Mobile applications for pregnancy and delivery help facilitate distribution by communicating information to people and thereby increasing demand for health care. Mobile technologies are increasingly important for delivering health information to remote areas in developing countries and allow programs to easily scale and replicate across regions and cultures. Mobile phones and other telemedicine technologies can support all of the above distribution models in providing quality care, making them even more effective and efficient.

image Innovation & Entrepreneurship

Mobile Alliance for Maternal Action (MAMA) is a public-private partnership to facilitate distribution through health and nutrition text messages for expectant and new mothers. It was created in 2011 by the White House Office of Science and Technology Policy, the U.S. Department of State, the U.S. Agency for International Development (USAID), Johnson & Johnson, the United Nations Foundation, and BabyCenter, and is hosted by the mHealth Alliance. MAMA is currently being tested in Bangladesh, India, and South Africa.60

Expectant mothers participating in MAMA receive regular health messages on their phones regarding topics ranging from proper nutrition and safe delivery practices to breastfeeding and vaccinations. By providing health information, MAMA creates demand for health services, which in turn facilitates distribution of goods and services. The program is easy to scale and integrate into existing health care models, and can potentially have a considerable impact on maternal and infant health.61

Mobile technology facilitators are not strictly phone-based applications. Portable technologies now allow health workers to conduct tests in remote regions. GE’s battery-powered vScan is a pocket-sized ultrasound device that takes screening and diagnostics to the poor. This device removes the travel cost that deters many people in rural areas from seeking high-level medical care that often is available only in large urban clinics.62 Telemedicine applications are also being developed to link rural clinicians to physicians for support, guidance, and training.

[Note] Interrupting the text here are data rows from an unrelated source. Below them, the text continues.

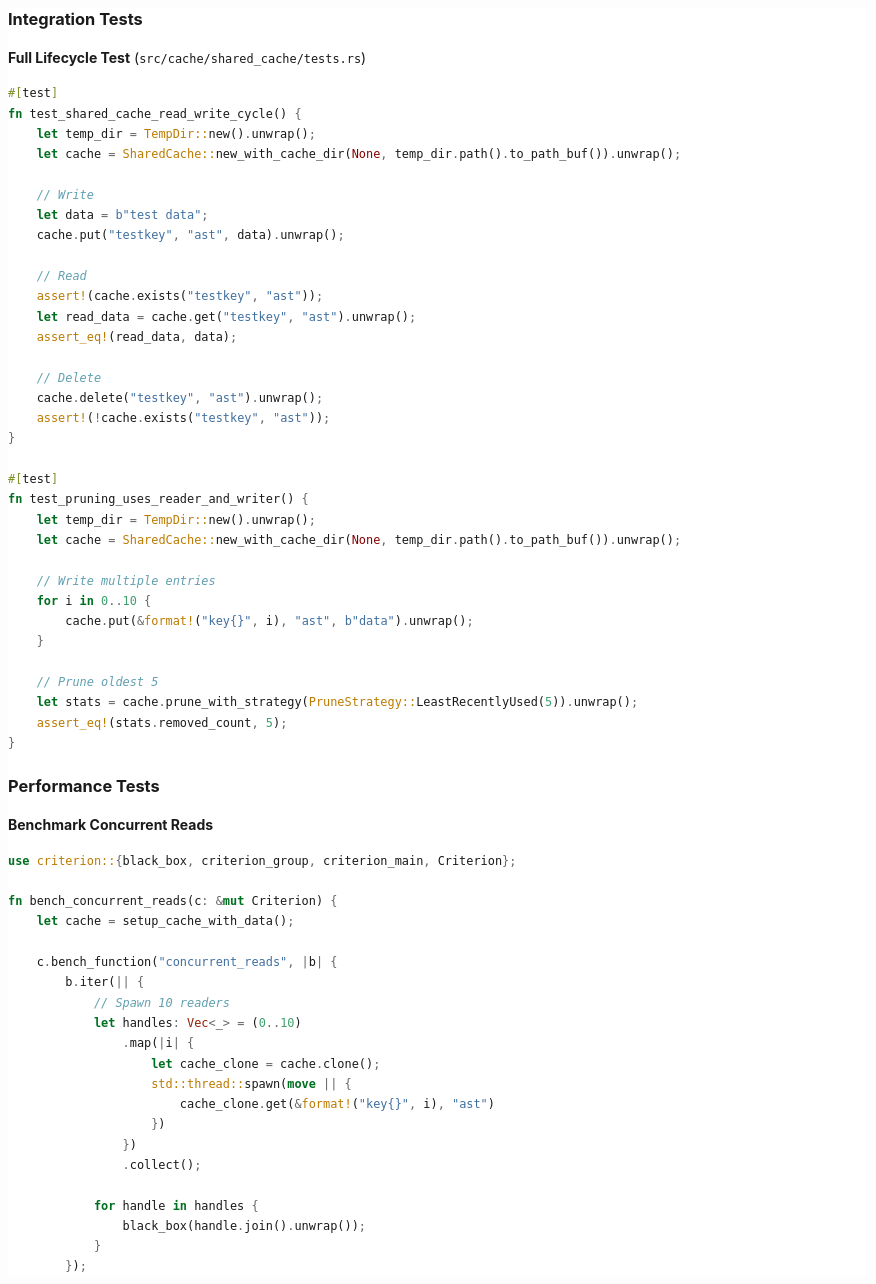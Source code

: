 ### Integration Tests

**Full Lifecycle Test** (`src/cache/shared_cache/tests.rs`)
```rust
#[test]
fn test_shared_cache_read_write_cycle() {
    let temp_dir = TempDir::new().unwrap();
    let cache = SharedCache::new_with_cache_dir(None, temp_dir.path().to_path_buf()).unwrap();

    // Write
    let data = b"test data";
    cache.put("testkey", "ast", data).unwrap();

    // Read
    assert!(cache.exists("testkey", "ast"));
    let read_data = cache.get("testkey", "ast").unwrap();
    assert_eq!(read_data, data);

    // Delete
    cache.delete("testkey", "ast").unwrap();
    assert!(!cache.exists("testkey", "ast"));
}

#[test]
fn test_pruning_uses_reader_and_writer() {
    let temp_dir = TempDir::new().unwrap();
    let cache = SharedCache::new_with_cache_dir(None, temp_dir.path().to_path_buf()).unwrap();

    // Write multiple entries
    for i in 0..10 {
        cache.put(&format!("key{}", i), "ast", b"data").unwrap();
    }

    // Prune oldest 5
    let stats = cache.prune_with_strategy(PruneStrategy::LeastRecentlyUsed(5)).unwrap();
    assert_eq!(stats.removed_count, 5);
}
```

### Performance Tests

**Benchmark Concurrent Reads**
```rust
use criterion::{black_box, criterion_group, criterion_main, Criterion};

fn bench_concurrent_reads(c: &mut Criterion) {
    let cache = setup_cache_with_data();

    c.bench_function("concurrent_reads", |b| {
        b.iter(|| {
            // Spawn 10 readers
            let handles: Vec<_> = (0..10)
                .map(|i| {
                    let cache_clone = cache.clone();
                    std::thread::spawn(move || {
                        cache_clone.get(&format!("key{}", i), "ast")
                    })
                })
                .collect();

            for handle in handles {
                black_box(handle.join().unwrap());
            }
        });
```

Keeping Them Safe: Saving for Keeps

We now have successful systems, programs, partnerships, and organizations that have demonstrated how we can save mothers and children with basic, community-based care. Like the pharmacy on a bicycle, if patients can’t go to a provider, the provider must go to them. From community health worker programs to a variety of franchise programs, we have programs that can save lives at a low cost in low-resource settings. By shifting tasks to community health workers and traditional birth attendants, and training and supporting them well, we can save millions of moms, babies, and children, even in the most remote places.

Over the past two decades, business model and technology innovations, coupled with entrepreneurial approaches from governments, NGOs, businesses, and donors, have helped increase the access, use, and quality of maternal and child health care and cut deaths of moms and babies by half. However, despite the progress, it is not yet time to celebrate. Like Sadiki’s pregnancy with twins, our goal cannot be to save just one baby. Such a bittersweet outcome should only serve to strengthen our resolve to be even more innovative and more entrepreneurial to achieve all that is possible.

And that is just what Sadiki did. Following Amani’s birth, she began a crusade to organize help and save others, just as she had been helped and saved. On her own initiative, she founded two women’s self-help collectives where women pool their resources and start small businesses to realize their dreams.

And by the time Amani was three, Sadiki had realized a dream of her own: she opened the village’s first daycare center.

Food for Thought

• What truly motivates the members of your organization? How might these motivators be incorporated into their work to foster innovative and entrepreneurial thinking and action?

• Who might be able to help you create demand for your products or services? How might you engage them in the next year?

• Which tasks might you shift to new settings to help you have greater impact? Whose buy-in might you need to help this transition go smoothly?